[EXERCISE MATERIALS — start]

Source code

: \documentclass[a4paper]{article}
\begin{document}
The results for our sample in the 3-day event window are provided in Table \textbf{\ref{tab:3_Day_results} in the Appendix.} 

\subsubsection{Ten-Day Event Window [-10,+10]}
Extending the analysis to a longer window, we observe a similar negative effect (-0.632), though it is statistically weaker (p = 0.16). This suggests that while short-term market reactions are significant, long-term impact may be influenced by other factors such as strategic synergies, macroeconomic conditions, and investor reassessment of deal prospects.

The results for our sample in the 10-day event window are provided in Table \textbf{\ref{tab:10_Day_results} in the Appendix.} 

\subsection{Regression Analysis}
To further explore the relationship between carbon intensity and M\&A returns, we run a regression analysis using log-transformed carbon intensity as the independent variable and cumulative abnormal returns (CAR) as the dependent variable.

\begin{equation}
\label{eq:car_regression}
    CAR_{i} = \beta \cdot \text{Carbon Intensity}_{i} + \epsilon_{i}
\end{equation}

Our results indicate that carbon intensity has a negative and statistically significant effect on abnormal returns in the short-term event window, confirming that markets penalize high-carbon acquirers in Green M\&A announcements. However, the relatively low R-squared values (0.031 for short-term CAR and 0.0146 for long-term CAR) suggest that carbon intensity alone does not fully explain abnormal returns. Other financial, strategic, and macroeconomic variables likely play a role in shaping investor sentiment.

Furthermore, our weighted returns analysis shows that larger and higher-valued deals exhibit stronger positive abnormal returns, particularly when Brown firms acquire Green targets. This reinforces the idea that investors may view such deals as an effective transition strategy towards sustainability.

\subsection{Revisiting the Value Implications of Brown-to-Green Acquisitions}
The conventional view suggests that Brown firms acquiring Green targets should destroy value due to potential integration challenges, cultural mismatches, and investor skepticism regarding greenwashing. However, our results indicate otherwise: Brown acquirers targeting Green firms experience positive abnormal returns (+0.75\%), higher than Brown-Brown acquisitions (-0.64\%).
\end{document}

[EXERCISE MATERIALS — finish]

WHAT THIS TASK INVOLVES: Your task is to copy each line of the entries that includes the word "Table".

EXERCISE RESPONSE:
The results for our sample in the 3-day event window are provided in Table \textbf{\ref{tab:3_Day_results} in the Appendix.} 
The results for our sample in the 10-day event window are provided in Table \textbf{\ref{tab:10_Day_results} in the Appendix.} 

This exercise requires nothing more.